To playfully subvert those masculine dynamics and to challenge the fate of the Indus historically mapped by men in authority, Khan introduces a female ‘water explorer.’ Adorning a sage green, girl-scout uniform with merit badges, the patriot’s identity is obscured in most of the works and deliberately so.
Saba Khan’s paintings re-imagine the water architecture that enforces brutal control over the mighty Indus
She furtively embarks on an expedition to recount the history of the mighty Indus and rewrite its trajectory from a feminist lens. The explorer enters territories previously occupied and envisioned by men, making her presence a disruptive performance in itself. It becomes even more rebellious when she dissuades [men] by re-imagining the contraptions [man-made structures meant to control water] from her perspective.
The explorer devises machinery that looks part futuristic, part antiquated. One cannot decipher the mechanism and functionality of these fictional gears, and perhaps Khan wants to evoke a sense of unknowing from her audience. We are not enlightened enough to understand this exclusive, overly complex scientific vocabulary.
Our inability to distinguish the period behind these settings is because Khan traverses across time in her research. She cites Al Biruni’s accounts of the Indus civilisation from the 11th century to modern-day state-driven projects. She combines visual elements and historical evidence from the past with neo-futuristic aesthetics. They allude to illuminated manuscripts, but also augur an alternate future. The contemporary vestiges become archaeological finds for an explorer from the future. The space starts looking less familiar and more out of a 1970’s sci-fi space movie.
She identifies all those instances from history where men have claimed authority over the Indus, spoken on its behalf from their judgements, and overridden its unacknowledged agency. The fabricated settings and imagined devices echo the conceited aspirations that men have historically realised into these gargantuan obstacles.
The vivid colour palette and playfully quaint use of mediums such as colour pencils and highlighters also suggest the artist’s attempt to preserve lucid dreams. The aesthetics of Khan’s remarkable drawings resemble focused sketches, where the exercise becomes a tool of configuration and invention. The vigorous mark-making, exposed underdrawings, and use of mechanical instruments alongside sporadic labelling, indicate an intent of record-keeping. The sketches become documentation, preliminary studies, and diagrammatic manuals for future reference.

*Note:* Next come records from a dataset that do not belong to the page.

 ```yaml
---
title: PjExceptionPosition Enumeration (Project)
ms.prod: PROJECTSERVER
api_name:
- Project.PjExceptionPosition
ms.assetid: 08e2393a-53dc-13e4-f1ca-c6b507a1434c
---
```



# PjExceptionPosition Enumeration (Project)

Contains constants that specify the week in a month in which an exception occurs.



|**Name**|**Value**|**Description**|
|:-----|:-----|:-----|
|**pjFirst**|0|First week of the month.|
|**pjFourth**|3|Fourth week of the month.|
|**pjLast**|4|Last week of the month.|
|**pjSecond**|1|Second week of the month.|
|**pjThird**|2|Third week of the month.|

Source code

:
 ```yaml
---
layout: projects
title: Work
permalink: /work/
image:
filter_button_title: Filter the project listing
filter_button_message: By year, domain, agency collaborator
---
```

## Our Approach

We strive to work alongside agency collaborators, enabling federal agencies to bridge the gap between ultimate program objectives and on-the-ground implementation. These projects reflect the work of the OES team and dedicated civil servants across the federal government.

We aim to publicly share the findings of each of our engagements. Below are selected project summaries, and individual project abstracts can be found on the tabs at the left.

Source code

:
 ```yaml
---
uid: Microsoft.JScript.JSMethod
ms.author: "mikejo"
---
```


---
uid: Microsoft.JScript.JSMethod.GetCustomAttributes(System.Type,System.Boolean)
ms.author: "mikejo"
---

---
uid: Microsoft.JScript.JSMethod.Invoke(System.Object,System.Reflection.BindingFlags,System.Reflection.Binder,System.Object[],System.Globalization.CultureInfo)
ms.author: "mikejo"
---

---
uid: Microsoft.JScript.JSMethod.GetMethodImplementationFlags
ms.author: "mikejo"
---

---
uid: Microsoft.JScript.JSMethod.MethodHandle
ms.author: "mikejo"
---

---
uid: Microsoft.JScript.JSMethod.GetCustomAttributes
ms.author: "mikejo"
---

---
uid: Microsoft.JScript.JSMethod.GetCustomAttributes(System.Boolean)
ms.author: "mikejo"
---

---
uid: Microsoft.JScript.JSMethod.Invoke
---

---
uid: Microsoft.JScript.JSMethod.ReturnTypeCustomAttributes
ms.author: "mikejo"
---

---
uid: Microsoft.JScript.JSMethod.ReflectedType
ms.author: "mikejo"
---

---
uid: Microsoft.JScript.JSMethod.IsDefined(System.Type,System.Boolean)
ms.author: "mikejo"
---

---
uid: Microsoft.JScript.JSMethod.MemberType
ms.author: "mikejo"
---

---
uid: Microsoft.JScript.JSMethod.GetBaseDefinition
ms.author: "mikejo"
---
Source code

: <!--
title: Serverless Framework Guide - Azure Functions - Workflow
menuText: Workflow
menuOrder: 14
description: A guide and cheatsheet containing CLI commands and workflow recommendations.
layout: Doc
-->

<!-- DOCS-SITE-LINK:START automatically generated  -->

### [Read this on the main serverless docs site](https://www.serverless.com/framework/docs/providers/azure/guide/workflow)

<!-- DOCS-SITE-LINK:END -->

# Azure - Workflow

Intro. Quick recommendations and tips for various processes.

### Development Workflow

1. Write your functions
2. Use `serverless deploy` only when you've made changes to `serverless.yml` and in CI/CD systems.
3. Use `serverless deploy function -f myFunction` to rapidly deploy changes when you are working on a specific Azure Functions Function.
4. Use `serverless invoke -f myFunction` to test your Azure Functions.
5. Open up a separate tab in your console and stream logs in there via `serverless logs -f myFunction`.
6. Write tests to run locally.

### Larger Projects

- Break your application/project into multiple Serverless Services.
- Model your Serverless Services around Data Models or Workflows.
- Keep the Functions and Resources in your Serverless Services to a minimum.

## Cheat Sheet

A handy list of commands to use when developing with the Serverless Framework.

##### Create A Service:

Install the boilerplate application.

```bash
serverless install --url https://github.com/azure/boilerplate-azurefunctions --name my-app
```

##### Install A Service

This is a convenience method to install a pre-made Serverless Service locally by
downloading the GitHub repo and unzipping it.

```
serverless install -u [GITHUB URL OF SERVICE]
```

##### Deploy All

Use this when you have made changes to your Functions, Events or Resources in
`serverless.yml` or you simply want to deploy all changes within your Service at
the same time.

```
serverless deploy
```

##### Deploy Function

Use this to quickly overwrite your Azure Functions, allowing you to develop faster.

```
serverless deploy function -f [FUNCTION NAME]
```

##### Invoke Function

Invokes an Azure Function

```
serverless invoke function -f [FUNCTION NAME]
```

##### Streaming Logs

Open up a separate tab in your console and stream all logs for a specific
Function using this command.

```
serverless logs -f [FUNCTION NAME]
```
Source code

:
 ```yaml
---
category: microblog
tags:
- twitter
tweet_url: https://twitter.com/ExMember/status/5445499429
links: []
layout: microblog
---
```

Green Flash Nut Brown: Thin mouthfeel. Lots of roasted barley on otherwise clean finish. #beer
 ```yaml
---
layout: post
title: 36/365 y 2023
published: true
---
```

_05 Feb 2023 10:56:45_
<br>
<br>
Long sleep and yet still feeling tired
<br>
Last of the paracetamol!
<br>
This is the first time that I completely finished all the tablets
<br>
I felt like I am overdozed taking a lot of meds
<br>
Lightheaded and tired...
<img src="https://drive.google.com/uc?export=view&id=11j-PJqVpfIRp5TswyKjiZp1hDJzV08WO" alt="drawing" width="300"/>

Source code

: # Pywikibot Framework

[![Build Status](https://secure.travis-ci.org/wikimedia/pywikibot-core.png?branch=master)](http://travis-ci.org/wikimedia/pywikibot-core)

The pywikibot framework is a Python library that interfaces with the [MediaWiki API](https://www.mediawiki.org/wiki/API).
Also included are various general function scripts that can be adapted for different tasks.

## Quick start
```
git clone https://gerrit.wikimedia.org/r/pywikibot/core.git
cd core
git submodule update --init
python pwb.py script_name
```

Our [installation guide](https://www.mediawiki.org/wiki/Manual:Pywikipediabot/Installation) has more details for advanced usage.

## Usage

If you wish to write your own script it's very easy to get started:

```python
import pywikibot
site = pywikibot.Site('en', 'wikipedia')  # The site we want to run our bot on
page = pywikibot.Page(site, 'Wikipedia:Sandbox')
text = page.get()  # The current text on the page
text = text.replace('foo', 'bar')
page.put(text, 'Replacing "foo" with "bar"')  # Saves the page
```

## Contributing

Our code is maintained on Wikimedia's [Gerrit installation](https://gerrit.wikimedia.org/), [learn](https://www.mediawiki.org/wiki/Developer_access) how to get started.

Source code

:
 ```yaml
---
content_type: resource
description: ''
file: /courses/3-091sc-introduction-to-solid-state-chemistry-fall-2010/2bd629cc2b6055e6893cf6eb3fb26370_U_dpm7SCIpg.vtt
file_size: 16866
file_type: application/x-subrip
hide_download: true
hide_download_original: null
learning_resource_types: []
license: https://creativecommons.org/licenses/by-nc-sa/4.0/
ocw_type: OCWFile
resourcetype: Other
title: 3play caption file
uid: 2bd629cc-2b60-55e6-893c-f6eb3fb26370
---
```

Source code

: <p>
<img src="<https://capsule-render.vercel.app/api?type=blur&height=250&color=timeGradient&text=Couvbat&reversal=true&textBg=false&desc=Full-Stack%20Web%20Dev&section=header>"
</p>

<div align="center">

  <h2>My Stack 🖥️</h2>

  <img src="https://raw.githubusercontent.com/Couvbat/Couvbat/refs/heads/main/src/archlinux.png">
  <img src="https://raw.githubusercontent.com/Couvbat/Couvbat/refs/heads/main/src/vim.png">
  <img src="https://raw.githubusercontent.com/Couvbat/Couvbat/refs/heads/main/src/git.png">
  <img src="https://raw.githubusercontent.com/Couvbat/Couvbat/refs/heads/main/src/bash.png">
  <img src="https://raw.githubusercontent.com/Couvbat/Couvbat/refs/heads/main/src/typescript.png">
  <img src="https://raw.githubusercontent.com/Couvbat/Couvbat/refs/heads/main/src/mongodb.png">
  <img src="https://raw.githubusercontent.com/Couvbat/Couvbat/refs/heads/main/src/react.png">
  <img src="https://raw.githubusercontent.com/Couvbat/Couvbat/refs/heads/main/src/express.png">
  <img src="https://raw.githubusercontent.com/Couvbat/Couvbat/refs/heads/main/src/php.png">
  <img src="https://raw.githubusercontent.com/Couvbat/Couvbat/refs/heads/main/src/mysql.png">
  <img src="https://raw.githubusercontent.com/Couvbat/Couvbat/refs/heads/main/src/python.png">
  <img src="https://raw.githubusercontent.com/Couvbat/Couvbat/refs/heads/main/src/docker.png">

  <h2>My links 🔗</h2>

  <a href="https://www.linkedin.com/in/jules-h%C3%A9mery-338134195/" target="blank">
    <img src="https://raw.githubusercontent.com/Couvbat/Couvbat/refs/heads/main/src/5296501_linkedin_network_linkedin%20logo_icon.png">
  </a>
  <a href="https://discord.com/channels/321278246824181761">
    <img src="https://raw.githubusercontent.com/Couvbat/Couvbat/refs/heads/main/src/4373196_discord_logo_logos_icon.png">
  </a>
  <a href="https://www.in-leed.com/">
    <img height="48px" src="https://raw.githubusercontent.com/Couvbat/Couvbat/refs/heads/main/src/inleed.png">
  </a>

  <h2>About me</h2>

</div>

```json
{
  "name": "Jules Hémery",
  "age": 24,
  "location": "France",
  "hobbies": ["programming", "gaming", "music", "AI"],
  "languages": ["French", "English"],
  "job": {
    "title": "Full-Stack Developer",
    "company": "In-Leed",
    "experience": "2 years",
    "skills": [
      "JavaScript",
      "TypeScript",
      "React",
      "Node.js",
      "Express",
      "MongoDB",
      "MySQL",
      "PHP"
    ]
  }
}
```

Khan strategically employs various materials and techniques to insinuate state and bureaucratic control, particularly influential policymakers responsible for taming their environment. Materials like perspex with watermarks, green felt wrapped around a stretched canvas, and pinned documents are the usual soft board features in any state office. She reinforces this idea through the perceivably patriotic uniform of the explorer herself.
A nod to the extra-terrestrial is evident from the imagery Khan employs. Islamic geometric patterns scatter the celestial sky in one of her works. In other artworks, she recreates Al-Biruni’s astrological drawings by etching on the acrylic sheet and portrays them as logos to officiate the fabricated archives.
Throughout her continuing art practice, Saba Khan has proven her command of employing satire to highlight various socio-political issues around her areas of interest. The current series reinforces her mastery.
For centuries, men have asserted their power, controlling the infinite benevolence of such water bodies. She introduces a fictional protagonist, creates abbreviated schematic drawings, and cleverly implies state tropes through her choice of materials to share a painful account of the use and abuse of nature motivated by self-interests.
For Khan, the pieces of machinery become memorials — a keepsake to retain those brutal memories.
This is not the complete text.